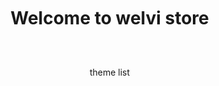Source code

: <html>
<!--210525 업로드(완) 다운로드(완)-->
<!--210621 디비 연결(미완)-->
<head>  
         <base href="/">
         <h1><p style="text-align:center;">Welcome to welvi store</p></h1>
         <meta charset="utf-8">
         <div id="head"><p style="text-align:center;">theme list</p></div><br>
         <meta http-equiv="Permissions-Policy" content="interest-cohort=()"/>
         <link rel="shortcut icon" href="#">
         <title>welvi store</title> 
         <style media="screen">
                  body{                     
                  display: flex;
                  min-height: 100vh;
                  width: 100%; 
                  pading: 0;
                  margin: 0;
                  algin-items: center;
                  justify-content: center;
                  flex-direction: column;
                  }
                           
                  #uploader {
                  -webkit-appearance: none;
                  appearance: none;
                  width: 50%;
                  margin-bottom: 10px;
                  }
         </style>
</head>
<body>
<progress value="0" max="100" id="uploader">0%</progress>
<input type="file" value="upload" id="fileButton" />
         
<script src="https://www.gstatic.com/firebasejs/8.5.0/firebase-app.js"></script>
<script src="https://www.gstatic.com/firebasejs/8.5.0/firebase-analytics.js"></script>
<script src="https://www.gstatic.com/firebasejs/8.5.0/firebase-storage.js"></script>             
         
      
<!--Realtime Database-->         
<!--script src="https://www.gstatic.com/firebasejs/live/3.1/firebase.js"></script-->
<!--pre id="users"></pre-->
         
         
<!--Authentication-->         
<script src="https://www.gstatic.com/firebasejs/8.5.0/firebase-auth.js"></script>
<script src="https://www.gstatic.com/firebasejs/8.5.0/firebase-firestore.js"></script>
<!--script src="https://www.gstatic.com/firebasejs/ui/4.8.0/firebase-ui-auth.js"></script-->
<!--link type="text/css" rel="stylesheet" href="https://www.gstatic.com/firebasejs/ui/4.8.0/firebase-ui-auth.css" /-->
         
 
 <!--realtime database-->
 <script src="https://www.gstatic.com/firebasejs/6.3.2/firebase-database.js"></script>
         
         
<script>
         <!--initialize firebase-->
         var config = {
         apiKey: "AIzaSyBFpJ_jHiLPpl4HZckHefuj4_XJxSQTvlg",
         authDomain: "opensw-opener.firebaseapp.com",
         databaseURL: "https://opensw-opener-default-rtdb.firebaseio.com",
         projectId: "opensw-opener",
         storageBucket: "opensw-opener.appspot.com",
         messagingSenderId: "1073815196228",
         appId: "1:1073815196228:web:429c5a2c3af05df4922211",
         measurementId: "G-GCDBT9FVRL"
         };
         firebase.initializeApp(config);
         firebase.analytics; 
         //var database = firebase.database();
         
         
         <!--realtime database Get elements-->
         const preOUsers = document.getElementById('users');
         <!--realtime database Create references-->
         const dbRefUsers = firebase.database().ref().child('users');
         <!--realtime daatabase Sync users channes : 'value' event는 데이터베이스의 이 위치에서 변경이 있을때마다 함수 호출, callbach function이 호출됐을 때 event 실행 -->
         dbRefUsers.on('value', snap => {   
                  console.log(snap.val());
                  preUsers.innerText = JSON.stringify(snap.val(), null, 3);
         });
         
          <!-- download file-->
         var storage = firebase.storage();
         var storageRef = storage.ref();
         var listRef = storageRef.child('welvi/library');
         
         <!-- Find all the items.-->
         listRef.listAll().then(function(res) {
                  var i=0;
                  res.items.forEach(function(itemRef) { 
                           console.log(itemRef);
                           itemRef.getDownloadURL().then(function(url) {
                                    console.log('File available at', url);
                                    
                                    var head = document.getElementById('head');
                                    var index = String(i);
         
                                    head.insertAdjacentHTML('afterend', '<a href="' + url + '" id="' + index + '"><p style="text-align:center;">' + itemRef.name + '</p></a>');                            
                                    //<a href="https://github.com/pages-themes/architect/zipball/master" class="button"> <small>Download</small> .zip file</a>
                                    const xhr = new XMLHttpRequest();
                                    xhr.responseType = 'blob';
                                    xhr.onload = function(event) { var blob = xhr.response; };
                                    xhr.open('GET', url);
                                    xhr.send();
                                    i++;
                                    });
                  }).catch(function(error) { 
                           // A full list of error codes is available at
                           // https://firebase.google.com/docs/storage/web/handle-errors
                           switch (error.code) {
                                    case 'storage/object-not-found':
                                    // File doesn't exist
                                    break;
                                    case 'storage/unauthorized':
                                    // User doesn't have permission to access the object
                                    break;
                                    case 'storage/canceled':
                                    // User canceled the upload
                                    break;
                                    case 'storage/unknown':
                                    // Unknown error occurred, inspect the server response
                                    break;
                           }
                  });
         }).catch(function(error) {  });
         
         <!-- get elements-->
         var uploader = document.getElementById('uploader');
         var fileButton = document.getElementById('fileButton');
         
         <!-- listen for file selection-->
         fileButton.addEventListener('change', function(e) {
                  <!--get file-->
                  var file = e.target.files[0];
         
                  <!--create a storage ref-->
                  var storageRef = firebase.storage().ref('welvi/withhold/' + file.name);
         
                  <!--upload file-->
                  var task = storageRef.put(file);
         
                  <!--update progress bar-->
                  task.on('state_changed',
                  
                           function progress(snapshot) {
                           var percentage = (snapshot.bytesTransferred / snapshot.totalBytes) * 100;
                           uploader.value = percentage;
                           },
                  
                           function error(err) {
                  
                           },
                  
                           function complete() {
                  
                           }
                  
                  );
         });
</script>
</body>
        
</html>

__________

What you return must match the data above exactly, with no images included.

* [Answer area]
Source code

: <html>
<!--210525 업로드(완) 다운로드(완)-->
<!--210621 디비 연결(미완)-->
<head>  
         <base href="/">
         <h1><p style="text-align:center;">Welcome to welvi store</p></h1>
         <meta charset="utf-8">
         <div id="head"><p style="text-align:center;">theme list</p></div><br>
         <meta http-equiv="Permissions-Policy" content="interest-cohort=()"/>
         <link rel="shortcut icon" href="#">
         <title>welvi store</title> 
         <style media="screen">
                  body{                     
                  display: flex;
                  min-height: 100vh;
                  width: 100%; 
                  pading: 0;
                  margin: 0;
                  algin-items: center;
                  justify-content: center;
                  flex-direction: column;
                  }
                           
                  #uploader {
                  -webkit-appearance: none;
                  appearance: none;
                  width: 50%;
                  margin-bottom: 10px;
                  }
         </style>
</head>
<body>
<progress value="0" max="100" id="uploader">0%</progress>
<input type="file" value="upload" id="fileButton" />
         
<script src="https://www.gstatic.com/firebasejs/8.5.0/firebase-app.js"></script>
<script src="https://www.gstatic.com/firebasejs/8.5.0/firebase-analytics.js"></script>
<script src="https://www.gstatic.com/firebasejs/8.5.0/firebase-storage.js"></script>             
         
      
<!--Realtime Database-->         
<!--script src="https://www.gstatic.com/firebasejs/live/3.1/firebase.js"></script-->
<!--pre id="users"></pre-->
         
         
<!--Authentication-->         
<script src="https://www.gstatic.com/firebasejs/8.5.0/firebase-auth.js"></script>
<script src="https://www.gstatic.com/firebasejs/8.5.0/firebase-firestore.js"></script>
<!--script src="https://www.gstatic.com/firebasejs/ui/4.8.0/firebase-ui-auth.js"></script-->
<!--link type="text/css" rel="stylesheet" href="https://www.gstatic.com/firebasejs/ui/4.8.0/firebase-ui-auth.css" /-->
         
 
 <!--realtime database-->
 <script src="https://www.gstatic.com/firebasejs/6.3.2/firebase-database.js"></script>
         
         
<script>
         <!--initialize firebase-->
         var config = {
         apiKey: "AIzaSyBFpJ_jHiLPpl4HZckHefuj4_XJxSQTvlg",
         authDomain: "opensw-opener.firebaseapp.com",
         databaseURL: "https://opensw-opener-default-rtdb.firebaseio.com",
         projectId: "opensw-opener",
         storageBucket: "opensw-opener.appspot.com",
         messagingSenderId: "1073815196228",
         appId: "1:1073815196228:web:429c5a2c3af05df4922211",
         measurementId: "G-GCDBT9FVRL"
         };
         firebase.initializeApp(config);
         firebase.analytics; 
         //var database = firebase.database();
         
         
         <!--realtime database Get elements-->
         const preOUsers = document.getElementById('users');
         <!--realtime database Create references-->
         const dbRefUsers = firebase.database().ref().child('users');
         <!--realtime daatabase Sync users channes : 'value' event는 데이터베이스의 이 위치에서 변경이 있을때마다 함수 호출, callbach function이 호출됐을 때 event 실행 -->
         dbRefUsers.on('value', snap => {   
                  console.log(snap.val());
                  preUsers.innerText = JSON.stringify(snap.val(), null, 3);
         });
         
          <!-- download file-->
         var storage = firebase.storage();
         var storageRef = storage.ref();
         var listRef = storageRef.child('welvi/library');
         
         <!-- Find all the items.-->
         listRef.listAll().then(function(res) {
                  var i=0;
                  res.items.forEach(function(itemRef) { 
                           console.log(itemRef);
                           itemRef.getDownloadURL().then(function(url) {
                                    console.log('File available at', url);
                                    
                                    var head = document.getElementById('head');
                                    var index = String(i);
         
                                    head.insertAdjacentHTML('afterend', '<a href="' + url + '" id="' + index + '"><p style="text-align:center;">' + itemRef.name + '</p></a>');                            
                                    //<a href="https://github.com/pages-themes/architect/zipball/master" class="button"> <small>Download</small> .zip file</a>
                                    const xhr = new XMLHttpRequest();
                                    xhr.responseType = 'blob';
                                    xhr.onload = function(event) { var blob = xhr.response; };
                                    xhr.open('GET', url);
                                    xhr.send();
                                    i++;
                                    });
                  }).catch(function(error) { 
                           // A full list of error codes is available at
                           // https://firebase.google.com/docs/storage/web/handle-errors
                           switch (error.code) {
                                    case 'storage/object-not-found':
                                    // File doesn't exist
                                    break;
                                    case 'storage/unauthorized':
                                    // User doesn't have permission to access the object
                                    break;
                                    case 'storage/canceled':
                                    // User canceled the upload
                                    break;
                                    case 'storage/unknown':
                                    // Unknown error occurred, inspect the server response
                                    break;
                           }
                  });
         }).catch(function(error) {  });
         
         <!-- get elements-->
         var uploader = document.getElementById('uploader');
         var fileButton = document.getElementById('fileButton');
         
         <!-- listen for file selection-->
         fileButton.addEventListener('change', function(e) {
                  <!--get file-->
                  var file = e.target.files[0];
         
                  <!--create a storage ref-->
                  var storageRef = firebase.storage().ref('welvi/withhold/' + file.name);
         
                  <!--upload file-->
                  var task = storageRef.put(file);
         
                  <!--update progress bar-->
                  task.on('state_changed',
                  
                           function progress(snapshot) {
                           var percentage = (snapshot.bytesTransferred / snapshot.totalBytes) * 100;
                           uploader.value = percentage;
                           },
                  
                           function error(err) {
                  
                           },
                  
                           function complete() {
                  
                           }
                  
                  );
         });
</script>
</body>
        
</html>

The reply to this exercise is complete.